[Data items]

BEGIN

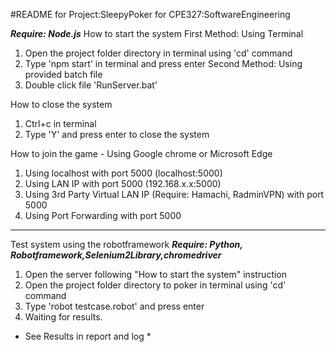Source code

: #README for Project:SleepyPoker for CPE327:SoftwareEngineering

***Require: Node.js***
How to start the system
First Method: Using Terminal
1. Open the project folder directory in terminal using 'cd' command
2. Type 'npm start' in terminal and press enter
Second Method: Using provided batch file
1. Double click file 'RunServer.bat'

How to close the system 
1. Ctrl+c in terminal
2. Type 'Y' and press enter to close the system

How to join the game - Using Google chrome or Microsoft Edge
1. Using localhost with port 5000 (localhost:5000)
2. Using LAN IP with port 5000 (192.168.x.x:5000)
3. Using 3rd Party Virtual LAN IP (Require: Hamachi, RadminVPN) with port 5000
4. Using Port Forwarding with port 5000

----------------------------------------------------------------------------------------------------------------------------------
Test system using the robotframework
***Require: Python, Robotframework,Selenium2Library,chromedriver***
1. Open the server following "How to start the system" instruction
2. Open the project folder directory to poker in terminal using 'cd' command
3. Type 'robot testcase.robot' and press enter
4. Waiting for results.
* See Results in report and log *
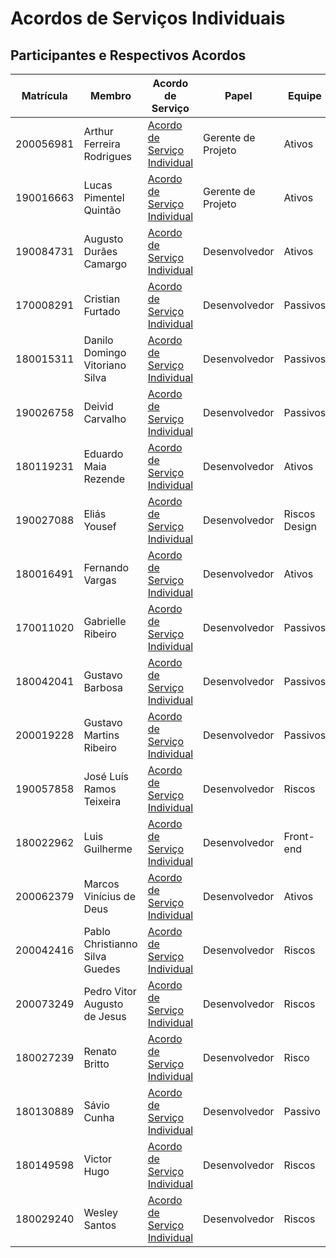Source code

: # Acordos de Serviços Individuais

## Participantes e Respectivos Acordos


| Matrícula | Membro                         | Acordo de Serviço                                                                 | Papel              | Equipe             |
| --------- | ------------------------------ | --------------------------------------------------------------------------------- | ------------------ | ------------------ |
| 200056981 | Arthur Ferreira Rodrigues      | [Acordo de Serviço Individual](./Acordo_de_Servico_ArthurFerreira_ALM.pdf)        | Gerente de Projeto | Ativos             |
| 190016663 | Lucas Pimentel Quintão         | [Acordo de Serviço Individual](./Acordo_de_Servico_Lucas_Pimentel_ALM.pdf)        | Gerente de Projeto | Ativos             |
| 190084731 | Augusto Durães Camargo         | [Acordo de Serviço Individual](./Acordo_de_Servico_AugustoCamargo_ALM.pdf)        | Desenvolvedor      | Ativos             |
| 170008291 | Cristian Furtado               | [Acordo de Serviço Individual](./Acordo_de_Servico_CristianFurtado_ALM.pdf)       | Desenvolvedor      | Passivos           |
| 180015311 | Danilo Domingo Vitoriano Silva | [Acordo de Serviço Individual](./Acordo_de_Servico_DaniloDomingo_ALM.pdf)         | Desenvolvedor      | Passivos           |
| 190026758 | Deivid Carvalho                | [Acordo de Serviço Individual](./Acordo_de_Servico_DeividCarvalho_ALM.pdf)        | Desenvolvedor      | Passivos           |
| 180119231 | Eduardo Maia Rezende           | [Acordo de Serviço Individual](./Acordo_de_Servico_EduardoMaia.pdf)               | Desenvolvedor      | Ativos             |
| 190027088 | Eliás Yousef                   | [Acordo de Serviço Individual](./Acordo_de_Servico_EliasYousef_ALM.pdf)           | Desenvolvedor      | Riscos <br> Design |
| 180016491 | Fernando Vargas                | [Acordo de Serviço Individual](./Acordo_de_Servico_FernandoVargas_ALM.pdf)        | Desenvolvedor      | Ativos             |
| 170011020 | Gabrielle Ribeiro              | [Acordo de Serviço Individual](./Acordo_de_Servico_GabrielleRibeiro_ALM.pdf)      | Desenvolvedor      | Passivos           |
| 180042041 | Gustavo Barbosa                | [Acordo de Serviço Individual](./Acordo_de_Servico_GustavoBarbosa_ALM.pdf)        | Desenvolvedor      | Passivos           |
| 200019228 | Gustavo Martins Ribeiro        | [Acordo de Serviço Individual](./Acordo_de_Servico_GustavoMartinsRibeiro_ALM.pdf) | Desenvolvedor      | Passivos           |
| 190057858 | José Luís Ramos Teixeira       | [Acordo de Serviço Individual](./Acordo_de_Servico_JoseLuis_ALM.pdf)              | Desenvolvedor      | Riscos             |
| 180022962 | Luis Guilherme                 | [Acordo de Serviço Individual](./Acordo_de_Servico_LuísLins_ALM.pdf)              | Desenvolvedor      | Front-end          |
| 200062379 | Marcos Vinícius de Deus        | [Acordo de Serviço Individual](./Acordo_de_Servico_MarcosDeus_ALM.pdf)            | Desenvolvedor      | Ativos             |
| 200042416 | Pablo Christianno Silva Guedes | [Acordo de Serviço Individual](./Acordo_de_Servico_PabloGuedes_ALM.pdf)           | Desenvolvedor      | Riscos             |
| 200073249 | Pedro Vitor Augusto de Jesus   | [Acordo de Serviço Individual](./Acordo_de_Servico_PedroJesus_ALM.pdf)            | Desenvolvedor      | Riscos             |
| 180027239 | Renato Britto                  | [Acordo de Serviço Individual](./Acordo_de_Servico_RenatoBritto_ALM.pdf)          | Desenvolvedor      | Risco              |
| 180130889 | Sávio Cunha                    | [Acordo de Serviço Individual](./Acordo_de_Servico_SavioCunha_ALM.pdf)            | Desenvolvedor      | Passivo            |
| 180149598 | Victor Hugo                    | [Acordo de Serviço Individual](./Acordo_de_Servico_VictorHugo_ALM.pdf)            | Desenvolvedor      | Riscos             |
| 180029240 | Wesley Santos                  | [Acordo de Serviço Individual](./Acordo_de_Servico_WesleySantos_ALM.pdf)          | Desenvolvedor      | Riscos             |

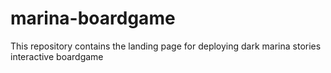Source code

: # marina-boardgame
This repository contains the landing page for deploying dark marina stories interactive boardgame
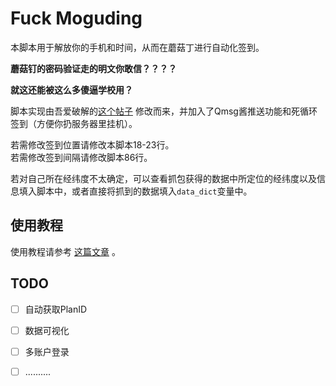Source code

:# Fuck Moguding

本脚本用于解放你的手机和时间，从而在蘑菇丁进行自动化签到。

**蘑菇钉的密码验证走的明文你敢信？？？？**

**就这还能被这么多傻逼学校用？**

脚本实现由吾爱破解的[这个帖子](https://www.52pojie.cn/thread-1067983-1-1.html) 修改而来，并加入了Qmsg酱推送功能和死循环签到（方便你扔服务器里挂机）。

若需修改签到位置请修改本脚本18-23行。  
若需修改签到间隔请修改脚本86行。

若对自己所在经纬度不太确定，可以查看抓包获得的数据中所定位的经纬度以及信息填入脚本中，或者直接将抓到的数据填入`data_dict`变量中。

## 使用教程
使用教程请参考 [这篇文章](https://blog.csdn.net/qq_42016346/article/details/103994336) 。


## TODO
- [ ] 自动获取PlanID

- [ ] 数据可视化

- [ ] 多账户登录

- [ ] ..........

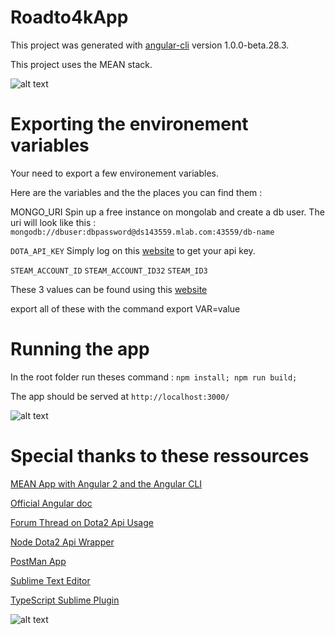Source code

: # Roadto4kApp

This project was generated with [angular-cli](https://github.com/angular/angular-cli) version 1.0.0-beta.28.3.

This project uses the MEAN stack.

![alt text](http://i.imgur.com/1NPrqxx.png "mean stack")

# Exporting the environement variables

Your need to export a few environement variables.

Here are the variables and the the places you can find them :

MONGO_URI
Spin up a free instance on mongolab and create a db user. The uri will look like this : 
`mongodb://dbuser:dbpassword@ds143559.mlab.com:43559/db-name`

`DOTA_API_KEY`
Simply log on this [website](http://steamcommunity.com/dev/apikey) to get your api key.

`STEAM_ACCOUNT_ID`
`STEAM_ACCOUNT_ID32`
`STEAM_ID3`

These 3 values can be found using this [website](https://profile.tf/)

export all of these with the command export VAR=value

# Running the app

In the root folder run theses command : `npm install; npm run build;`

The app should be served at `http://localhost:3000/`

![alt text](http://i.imgur.com/7Tvul2d.png "The app works!")

# Special thanks to these ressources

[MEAN App with Angular 2 and the Angular CLI](https://scotch.io/tutorials/mean-app-with-angular-2-and-the-angular-cli)

[Official Angular doc](https://angular.io/)

[Forum Thread on Dota2 Api Usage](http://dev.dota2.com/showthread.php?t=47115)

[Node Dota2 Api Wrapper](https://www.npmjs.com/package/dota2-api)

[PostMan App](https://www.getpostman.com/)

[Sublime Text Editor](https://www.sublimetext.com/)

[TypeScript Sublime Plugin](https://github.com/Microsoft/TypeScript-Sublime-Plugin)

![alt text](http://i.imgur.com/a8iTWCF.png "Dota2")
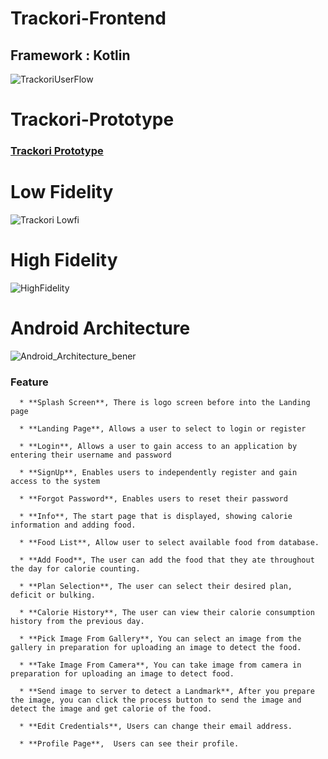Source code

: 
# Trackori-Frontend

## Framework : Kotlin

![TrackoriUserFlow](https://github.com/C23-PS317/Trackori-Frontend/assets/70832310/22c58a4e-b2a3-4a63-8f2e-cf2db4065c90)

# Trackori-Prototype
### [Trackori Prototype](https://ristek.link/Trackori-Prototype)

# Low Fidelity
![Trackori Lowfi](https://github.com/C23-PS317/Trackori-Frontend/assets/70832310/1cd2ff94-4d35-40ce-9456-c19d16d67b9a)

# High Fidelity
![HighFidelity](https://github.com/C23-PS317/Trackori-Frontend/assets/70832310/28c5956f-3a3e-4524-9d77-ed75b2ab55c9)

# Android Architecture
![Android_Architecture_bener](https://github.com/C23-PS317/Trackori-Frontend/assets/70832310/7e64ebef-828e-4967-9a62-edad5f896d19)



### Feature
      * **Splash Screen**, There is logo screen before into the Landing page
      
      * **Landing Page**, Allows a user to select to login or register

      * **Login**, Allows a user to gain access to an application by entering their username and password

      * **SignUp**, Enables users to independently register and gain access to the system
      
      * **Forgot Password**, Enables users to reset their password

      * **Info**, The start page that is displayed, showing calorie information and adding food.
      
      * **Food List**, Allow user to select available food from database.
      
      * **Add Food**, The user can add the food that they ate throughout the day for calorie counting.
      
      * **Plan Selection**, The user can select their desired plan, deficit or bulking.
      
      * **Calorie History**, The user can view their calorie consumption history from the previous day.

      * **Pick Image From Gallery**, You can select an image from the gallery in preparation for uploading an image to detect the food.
 
      * **Take Image From Camera**, You can take image from camera in preparation for uploading an image to detect food.

      * **Send image to server to detect a Landmark**, After you prepare the image, you can click the process button to send the image and detect the image and get calorie of the food.
      
      * **Edit Credentials**, Users can change their email address.

      * **Profile Page**,  Users can see their profile.

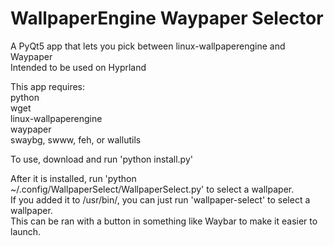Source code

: # WallpaperEngine Waypaper Selector
A PyQt5 app that lets you pick between linux-wallpaperengine and Waypaper<br>
Intended to be used on Hyprland

<p>This app requires:<br>
python<br>
wget<br>
linux-wallpaperengine<br>
waypaper<br>
swaybg, swww, feh, or wallutils
<p>

To use, download and run 'python install.py'

<p>After it is installed, run 'python ~/.config/WallpaperSelect/WallpaperSelect.py' to select a wallpaper.<br>
If you added it to /usr/bin/, you can just run 'wallpaper-select' to select a wallpaper.<br>
This can be ran with a button in something like Waybar to make it easier to launch.
<p>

END

Among the entries above, find the line with "### [Trackori Prototype](https://ristek.link/Trackori-Prototype)" and the line with "# Android Architecture"; give again exactly these two lines and all lines between them.

### [Trackori Prototype](https://ristek.link/Trackori-Prototype)

# Low Fidelity
![Trackori Lowfi](https://github.com/C23-PS317/Trackori-Frontend/assets/70832310/1cd2ff94-4d35-40ce-9456-c19d16d67b9a)

# High Fidelity
![HighFidelity](https://github.com/C23-PS317/Trackori-Frontend/assets/70832310/28c5956f-3a3e-4524-9d77-ed75b2ab55c9)

# Android Architecture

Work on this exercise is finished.